> _EXERCISE DESCRIPTION_
Lift out all lines below that contain "pasaaltas".

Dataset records
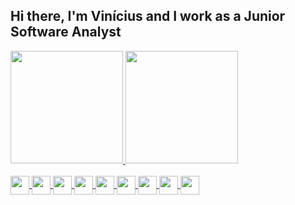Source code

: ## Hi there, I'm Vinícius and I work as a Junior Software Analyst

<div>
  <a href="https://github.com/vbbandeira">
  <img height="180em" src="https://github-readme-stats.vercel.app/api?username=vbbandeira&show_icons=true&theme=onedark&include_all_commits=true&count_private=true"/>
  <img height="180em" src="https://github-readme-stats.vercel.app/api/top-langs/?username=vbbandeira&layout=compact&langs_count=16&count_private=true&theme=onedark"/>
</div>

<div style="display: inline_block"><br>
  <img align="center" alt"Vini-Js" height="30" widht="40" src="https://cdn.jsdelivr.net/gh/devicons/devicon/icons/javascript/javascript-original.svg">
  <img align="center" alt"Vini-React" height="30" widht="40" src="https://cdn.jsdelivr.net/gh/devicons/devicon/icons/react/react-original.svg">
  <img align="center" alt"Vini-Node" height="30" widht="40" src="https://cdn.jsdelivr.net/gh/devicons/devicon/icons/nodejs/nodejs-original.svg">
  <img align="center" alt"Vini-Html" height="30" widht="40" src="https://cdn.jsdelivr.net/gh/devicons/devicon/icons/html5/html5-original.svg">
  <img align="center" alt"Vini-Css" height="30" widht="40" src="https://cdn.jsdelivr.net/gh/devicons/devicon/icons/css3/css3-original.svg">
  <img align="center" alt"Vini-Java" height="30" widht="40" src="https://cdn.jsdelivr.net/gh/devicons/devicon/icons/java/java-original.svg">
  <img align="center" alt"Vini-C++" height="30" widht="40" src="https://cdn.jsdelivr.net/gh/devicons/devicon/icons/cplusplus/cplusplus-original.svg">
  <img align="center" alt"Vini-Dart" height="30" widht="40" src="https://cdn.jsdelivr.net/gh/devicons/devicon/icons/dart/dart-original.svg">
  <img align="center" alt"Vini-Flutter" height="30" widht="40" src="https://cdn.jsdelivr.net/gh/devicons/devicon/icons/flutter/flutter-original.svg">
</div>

==

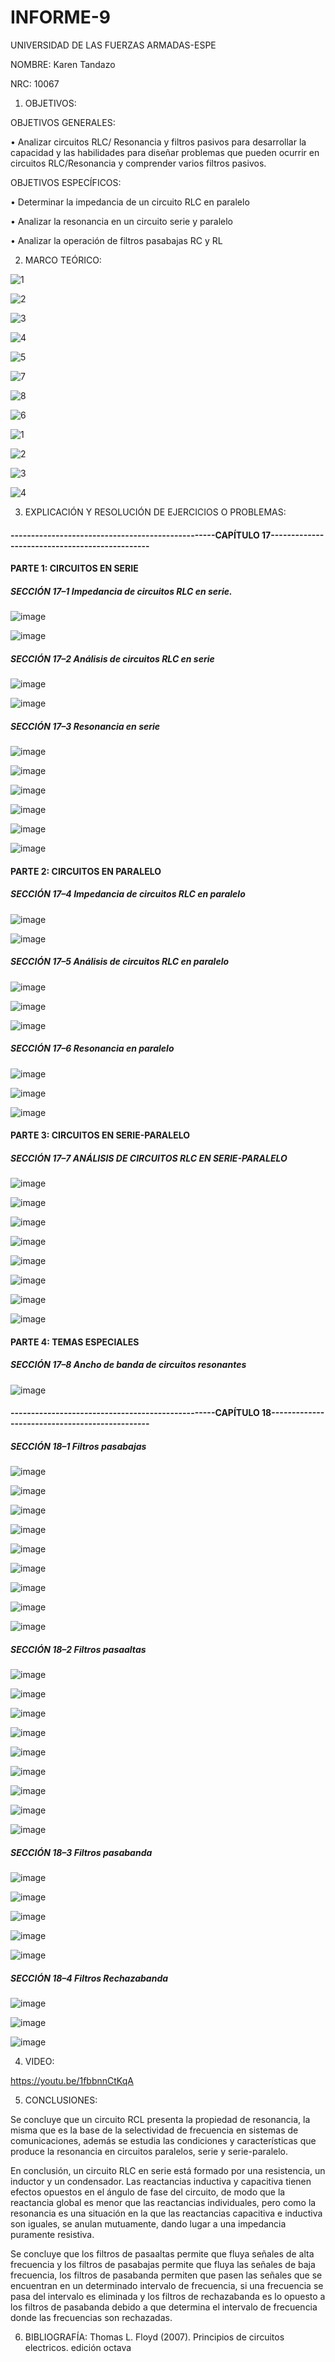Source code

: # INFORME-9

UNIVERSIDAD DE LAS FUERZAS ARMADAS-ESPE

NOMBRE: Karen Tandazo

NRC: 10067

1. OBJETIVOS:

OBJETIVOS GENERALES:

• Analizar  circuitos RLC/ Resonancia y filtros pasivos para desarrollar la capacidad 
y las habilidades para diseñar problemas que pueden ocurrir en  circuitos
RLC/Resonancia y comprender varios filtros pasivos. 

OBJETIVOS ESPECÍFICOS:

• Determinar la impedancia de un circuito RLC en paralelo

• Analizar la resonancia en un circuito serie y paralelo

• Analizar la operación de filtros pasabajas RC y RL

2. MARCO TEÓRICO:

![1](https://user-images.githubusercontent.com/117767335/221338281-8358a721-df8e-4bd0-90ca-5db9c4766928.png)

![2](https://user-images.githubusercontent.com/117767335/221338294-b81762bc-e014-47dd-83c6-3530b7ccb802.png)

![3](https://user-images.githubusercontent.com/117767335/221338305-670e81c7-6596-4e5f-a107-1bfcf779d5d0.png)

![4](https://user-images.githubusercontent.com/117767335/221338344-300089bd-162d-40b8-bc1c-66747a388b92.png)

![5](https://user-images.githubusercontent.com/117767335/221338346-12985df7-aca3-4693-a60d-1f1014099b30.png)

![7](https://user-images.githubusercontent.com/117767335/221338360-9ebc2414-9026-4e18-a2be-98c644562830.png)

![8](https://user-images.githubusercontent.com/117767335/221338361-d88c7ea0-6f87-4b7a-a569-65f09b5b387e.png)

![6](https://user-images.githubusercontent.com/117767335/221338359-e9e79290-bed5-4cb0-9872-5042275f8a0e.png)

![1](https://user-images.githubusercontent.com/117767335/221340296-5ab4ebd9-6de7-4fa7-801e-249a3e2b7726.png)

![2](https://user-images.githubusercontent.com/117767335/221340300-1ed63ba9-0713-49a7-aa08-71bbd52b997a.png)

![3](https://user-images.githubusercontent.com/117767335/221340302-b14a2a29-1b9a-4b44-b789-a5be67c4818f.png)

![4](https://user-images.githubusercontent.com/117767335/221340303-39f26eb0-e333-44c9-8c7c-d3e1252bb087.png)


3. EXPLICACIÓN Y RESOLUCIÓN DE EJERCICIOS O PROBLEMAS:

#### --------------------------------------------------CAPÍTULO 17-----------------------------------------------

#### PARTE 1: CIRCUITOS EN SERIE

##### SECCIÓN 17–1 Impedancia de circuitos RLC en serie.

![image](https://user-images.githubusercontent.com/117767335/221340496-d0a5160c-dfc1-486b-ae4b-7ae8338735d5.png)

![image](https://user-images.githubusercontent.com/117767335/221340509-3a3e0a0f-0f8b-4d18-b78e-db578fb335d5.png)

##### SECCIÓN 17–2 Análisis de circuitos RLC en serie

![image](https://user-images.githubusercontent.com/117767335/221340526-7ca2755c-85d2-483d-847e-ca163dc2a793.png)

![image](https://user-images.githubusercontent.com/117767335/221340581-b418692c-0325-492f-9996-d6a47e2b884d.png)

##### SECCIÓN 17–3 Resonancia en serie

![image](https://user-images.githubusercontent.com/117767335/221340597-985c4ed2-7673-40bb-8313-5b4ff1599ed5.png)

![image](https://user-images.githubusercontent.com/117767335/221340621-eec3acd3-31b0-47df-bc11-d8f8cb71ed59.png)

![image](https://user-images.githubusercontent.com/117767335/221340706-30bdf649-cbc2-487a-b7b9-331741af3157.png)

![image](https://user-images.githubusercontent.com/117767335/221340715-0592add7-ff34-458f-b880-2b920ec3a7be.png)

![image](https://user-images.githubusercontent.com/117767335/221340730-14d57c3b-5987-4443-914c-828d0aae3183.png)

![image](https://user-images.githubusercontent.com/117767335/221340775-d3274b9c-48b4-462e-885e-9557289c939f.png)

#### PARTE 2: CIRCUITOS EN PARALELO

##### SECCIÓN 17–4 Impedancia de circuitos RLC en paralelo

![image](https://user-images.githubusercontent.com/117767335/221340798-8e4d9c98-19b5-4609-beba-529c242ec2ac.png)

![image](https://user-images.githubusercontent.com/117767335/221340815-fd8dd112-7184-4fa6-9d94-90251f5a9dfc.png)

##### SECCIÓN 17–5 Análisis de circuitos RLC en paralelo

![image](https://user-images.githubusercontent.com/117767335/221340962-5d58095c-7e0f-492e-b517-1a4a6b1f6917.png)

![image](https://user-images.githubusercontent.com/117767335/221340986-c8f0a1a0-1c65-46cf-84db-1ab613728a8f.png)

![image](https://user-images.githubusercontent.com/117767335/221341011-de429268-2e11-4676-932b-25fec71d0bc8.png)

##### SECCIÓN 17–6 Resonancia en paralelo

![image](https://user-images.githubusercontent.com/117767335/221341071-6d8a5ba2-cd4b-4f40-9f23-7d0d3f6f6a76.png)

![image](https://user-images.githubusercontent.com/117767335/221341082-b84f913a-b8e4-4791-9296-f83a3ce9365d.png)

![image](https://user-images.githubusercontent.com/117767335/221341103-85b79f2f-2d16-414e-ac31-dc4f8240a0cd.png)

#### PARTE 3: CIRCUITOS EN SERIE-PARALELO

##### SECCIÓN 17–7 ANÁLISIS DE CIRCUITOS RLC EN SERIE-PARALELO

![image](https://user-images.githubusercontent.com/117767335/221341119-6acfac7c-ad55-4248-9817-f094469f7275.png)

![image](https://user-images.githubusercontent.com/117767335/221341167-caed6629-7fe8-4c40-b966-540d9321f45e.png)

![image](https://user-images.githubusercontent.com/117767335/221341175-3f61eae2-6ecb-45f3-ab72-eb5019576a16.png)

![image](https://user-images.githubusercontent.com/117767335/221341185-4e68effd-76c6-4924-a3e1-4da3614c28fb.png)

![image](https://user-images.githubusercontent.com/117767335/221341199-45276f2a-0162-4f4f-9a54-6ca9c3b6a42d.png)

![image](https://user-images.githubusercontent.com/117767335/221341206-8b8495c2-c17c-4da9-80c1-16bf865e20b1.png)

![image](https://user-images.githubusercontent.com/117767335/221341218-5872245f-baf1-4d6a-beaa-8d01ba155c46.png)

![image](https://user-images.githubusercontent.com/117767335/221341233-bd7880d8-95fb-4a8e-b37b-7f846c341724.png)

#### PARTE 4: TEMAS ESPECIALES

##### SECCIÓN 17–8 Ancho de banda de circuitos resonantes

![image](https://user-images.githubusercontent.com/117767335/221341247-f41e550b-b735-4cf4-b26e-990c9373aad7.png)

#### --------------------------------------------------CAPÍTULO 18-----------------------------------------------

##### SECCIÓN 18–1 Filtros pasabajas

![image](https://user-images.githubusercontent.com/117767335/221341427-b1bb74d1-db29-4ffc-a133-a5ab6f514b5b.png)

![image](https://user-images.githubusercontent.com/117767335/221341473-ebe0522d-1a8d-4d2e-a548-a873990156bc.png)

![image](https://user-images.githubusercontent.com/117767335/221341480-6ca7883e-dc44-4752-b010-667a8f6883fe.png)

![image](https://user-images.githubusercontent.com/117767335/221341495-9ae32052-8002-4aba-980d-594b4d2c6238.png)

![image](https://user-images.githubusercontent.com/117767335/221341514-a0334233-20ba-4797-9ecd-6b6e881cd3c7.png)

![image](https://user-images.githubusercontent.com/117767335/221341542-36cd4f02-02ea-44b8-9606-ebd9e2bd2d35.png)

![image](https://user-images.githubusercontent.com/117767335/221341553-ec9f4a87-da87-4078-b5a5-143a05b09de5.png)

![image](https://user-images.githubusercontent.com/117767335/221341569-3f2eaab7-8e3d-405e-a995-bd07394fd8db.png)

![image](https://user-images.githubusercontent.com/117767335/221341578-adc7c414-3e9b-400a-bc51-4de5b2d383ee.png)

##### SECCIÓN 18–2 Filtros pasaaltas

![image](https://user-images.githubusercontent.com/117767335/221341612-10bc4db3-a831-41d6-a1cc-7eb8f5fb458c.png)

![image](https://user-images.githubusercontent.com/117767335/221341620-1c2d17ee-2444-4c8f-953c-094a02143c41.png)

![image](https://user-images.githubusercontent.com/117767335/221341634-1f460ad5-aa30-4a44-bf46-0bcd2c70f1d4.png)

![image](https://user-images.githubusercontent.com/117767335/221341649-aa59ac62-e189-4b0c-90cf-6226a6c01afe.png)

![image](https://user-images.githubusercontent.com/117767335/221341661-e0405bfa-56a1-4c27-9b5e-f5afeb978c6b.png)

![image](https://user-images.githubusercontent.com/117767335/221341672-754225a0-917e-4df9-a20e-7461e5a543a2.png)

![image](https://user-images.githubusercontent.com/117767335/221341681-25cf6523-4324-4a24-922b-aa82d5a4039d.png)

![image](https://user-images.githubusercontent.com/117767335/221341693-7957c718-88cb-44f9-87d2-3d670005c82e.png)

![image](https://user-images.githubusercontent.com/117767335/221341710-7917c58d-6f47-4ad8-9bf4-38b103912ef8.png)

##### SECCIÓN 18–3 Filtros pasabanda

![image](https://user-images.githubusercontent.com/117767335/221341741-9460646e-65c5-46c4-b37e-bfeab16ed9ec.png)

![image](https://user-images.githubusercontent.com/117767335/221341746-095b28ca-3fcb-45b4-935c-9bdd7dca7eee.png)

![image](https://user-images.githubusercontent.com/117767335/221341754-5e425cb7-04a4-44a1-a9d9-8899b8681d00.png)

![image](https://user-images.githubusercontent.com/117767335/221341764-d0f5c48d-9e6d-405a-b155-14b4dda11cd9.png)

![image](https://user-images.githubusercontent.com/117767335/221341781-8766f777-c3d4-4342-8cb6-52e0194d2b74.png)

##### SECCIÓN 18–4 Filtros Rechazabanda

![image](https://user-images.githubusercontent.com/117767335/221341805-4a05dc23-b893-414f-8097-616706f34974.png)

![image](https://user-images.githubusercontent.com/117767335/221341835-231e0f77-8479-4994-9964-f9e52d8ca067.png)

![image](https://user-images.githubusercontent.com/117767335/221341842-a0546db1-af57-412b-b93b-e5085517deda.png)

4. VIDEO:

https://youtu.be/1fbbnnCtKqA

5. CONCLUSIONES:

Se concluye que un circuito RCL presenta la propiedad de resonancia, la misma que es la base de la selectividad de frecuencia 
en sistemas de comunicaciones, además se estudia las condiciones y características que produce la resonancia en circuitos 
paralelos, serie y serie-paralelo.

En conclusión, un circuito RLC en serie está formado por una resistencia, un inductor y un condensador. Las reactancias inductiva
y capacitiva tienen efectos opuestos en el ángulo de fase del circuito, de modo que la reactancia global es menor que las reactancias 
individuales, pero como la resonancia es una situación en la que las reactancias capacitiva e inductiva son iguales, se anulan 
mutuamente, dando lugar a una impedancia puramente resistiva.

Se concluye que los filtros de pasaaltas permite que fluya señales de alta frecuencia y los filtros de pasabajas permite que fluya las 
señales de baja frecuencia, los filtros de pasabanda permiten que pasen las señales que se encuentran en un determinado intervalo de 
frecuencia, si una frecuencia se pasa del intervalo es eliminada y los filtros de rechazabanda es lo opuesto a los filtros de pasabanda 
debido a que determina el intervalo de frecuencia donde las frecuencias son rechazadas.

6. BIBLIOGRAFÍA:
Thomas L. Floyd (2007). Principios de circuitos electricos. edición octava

> _YOUR RESPONSE_
##### SECCIÓN 18–2 Filtros pasaaltas
Se concluye que los filtros de pasaaltas permite que fluya señales de alta frecuencia y los filtros de pasabajas permite que fluya las 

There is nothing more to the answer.